Twenty percent of your grade will be based on your participation and attendance at all meetings of the class, including screenings.  Asking questions is one way you can participate.  Participation also involves coming to class on time, taking notes, and paying close attention.  Behavior that demonstrates a lack of engagement with the course—arriving late, sleeping, talking, texting, or working on other assignments—will lower your participation grade.



The films we will watch have been chosen to illustrate creative uses of the film medium and to introduce you to different types of filmmaking.  Please try to have an open mind about them.  You will see “old” movies, silent movies, black-and-white movies, and foreign films with subtitles.


You are expected to watch the films carefully from beginning to end, so please arrive on time and refrain from talking during the screenings.  LAPTOPS AND CELL PHONES ARE NOT PERMITTED DURING SCREENINGS. I recommend that you take notes on the films during and following the screenings so that you are able to remember how they use sound, the camera, editing, sets and costumes.  These notes will be helpful for discussions and will assist you in preparing for tests.  You will be tested on specific elements from the films.  If you are confused about anything in the films, please bring up your questions in class.  Films are created to be discussed.


Please note that some of the films and television programs may feature adult content and subjects, deal with mature or controversial themes, and contain strong language and scenes of a graphic nature. If you are a person sensitive to violent or disturbing material, strongly consider whether or not you will be prepared to engage with these films analytically. 


Written Requirements

(1)   Critical responses in which you record analytical observations on our screenings.
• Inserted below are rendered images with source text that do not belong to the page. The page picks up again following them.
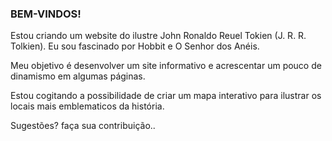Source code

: ### BEM-VINDOS! ###

Estou criando um website do ilustre John Ronaldo Reuel Tokien (J. R. R. Tolkien). Eu sou fascinado por Hobbit e O Senhor dos Anéis.

Meu objetivo é desenvolver um site informativo e acrescentar um pouco de dinamismo em algumas páginas. 

Estou cogitando a possibilidade de criar um mapa interativo para ilustrar os locais mais emblematicos da história. 

Sugestões? faça sua contribuição..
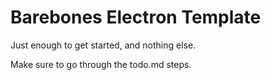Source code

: # Barebones Electron Template

Just enough to get started, and nothing else.

Make sure to go through the todo.md steps.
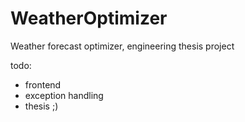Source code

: # WeatherOptimizer
Weather forecast optimizer, engineering thesis project

todo:

- frontend
- exception handling
- thesis ;)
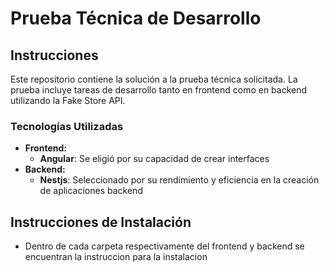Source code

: # Prueba Técnica de Desarrollo

## Instrucciones

Este repositorio contiene la solución a la prueba técnica solicitada. La prueba incluye tareas de desarrollo tanto en frontend como en backend utilizando la Fake Store API.

### Tecnologías Utilizadas

-   **Frontend:**
    -   **Angular**: Se eligió por su capacidad de crear interfaces
-   **Backend:**
    -   **Nestjs**: Seleccionado por su rendimiento y eficiencia en la creación de aplicaciones backend

## Instrucciones de Instalación

-   Dentro de cada carpeta respectivamente del frontend y backend se encuentran la instruccion para la instalacion
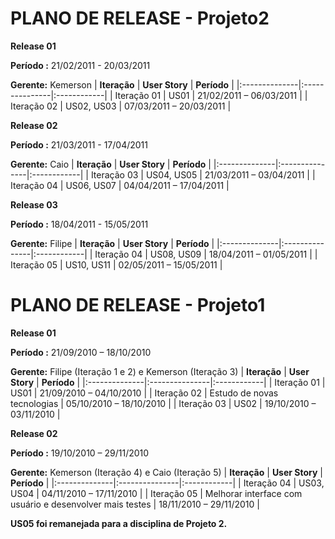 # PLANO DE RELEASE - Projeto2 #

**Release 01**

**Período :** 21/02/2011 - 20/03/2011

**Gerente:** Kemerson
| **Iteração**  | **User Story** | **Período** |
|:--------------|:---------------|:------------|
| Iteração 01   | US01           | 21/02/2011 – 06/03/2011 |
| Iteração 02   | US02, US03     | 07/03/2011 – 20/03/2011 |



**Release 02**

**Período :** 21/03/2011 - 17/04/2011

**Gerente:** Caio
| **Iteração**  | **User Story** | **Período** |
|:--------------|:---------------|:------------|
| Iteração 03   | US04, US05     | 21/03/2011 – 03/04/2011 |
| Iteração 04   | US06, US07     | 04/04/2011 – 17/04/2011 |



**Release 03**

**Período :** 18/04/2011 - 15/05/2011

**Gerente:** Filipe
| **Iteração**  | **User Story** | **Período** |
|:--------------|:---------------|:------------|
| Iteração 04   | US08, US09     | 18/04/2011 – 01/05/2011 |
| Iteração 05   | US10, US11     | 02/05/2011 – 15/05/2011 |



# PLANO DE RELEASE - Projeto1 #

**Release 01**

**Período :** 21/09/2010 – 18/10/2010

**Gerente:** Filipe (Iteração 1 e 2) e Kemerson (Iteração 3)
| **Iteração**  | **User Story** | **Período** |
|:--------------|:---------------|:------------|
| Iteração 01   | US01           | 21/09/2010 – 04/10/2010 |
| Iteração 02   | Estudo de novas tecnologias | 05/10/2010 – 18/10/2010 |
| Iteração 03   | US02           | 19/10/2010 – 03/11/2010 |



**Release 02**

**Período :** 19/10/2010 – 29/11/2010

**Gerente:** Kemerson (Iteração 4) e Caio  (Iteração 5)
| **Iteração**  | **User Story** | **Período** |
|:--------------|:---------------|:------------|
| Iteração 04   | US03, US04     | 04/11/2010 – 17/11/2010 |
| Iteração 05   | Melhorar interface com usuário e desenvolver mais testes | 18/11/2010 – 29/11/2010 |



**US05 foi remanejada para a disciplina de Projeto 2.**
The responses will contain questions that you should answer about each film.  These questions are meant to stimulate your thoughts, and you are free to write more.  At a minimum you must have a one page entry for each required film screening.


(2)   A scene analysis paper.  Being able to analyze specific components of a film and understand how they work together is a fundamental goal for our course.  For this paper you will watch a segment from a film in your discussion section and analyze it in detail.  Your paper should be 3-4 pages, typed, double-spaced in 12 point font, with standard margins. 


(3)   A final essay of 3-4 pages on a topic from a list that I will provide.   This essay will afford you the opportunity to integrate a range of ideas from the course. 


(4)   Quizzes and exams on course readings, screenings and lectures.


Policies on Written Work

All work submitted for this class—papers, journals, exams—must be completed on your own and should reflect your own ideas and efforts.  Plagiarism, copying, and other forms of cheating will result in academic failure. 


Papers must be submitted on the day they are due or they will be considered late.  Essays must be typed, double-spaced, 12 pt. font (Times New Roman or Garamond) and submitted via GoogleDocs.  


Grading and Due Dates

            WRITING                               60%   

            QUIZZES AND EXAMS       20%                                                                          

             PARTICIPATION                 20%                


Golden Opportunities 

Throughout the semester I encourage you to attend the film screenings at various cinemas around Louisville.  You can complete a 1-2 page journal entry for the film and receive extra credit.  Consult with me if you would like to pursue this opportunity.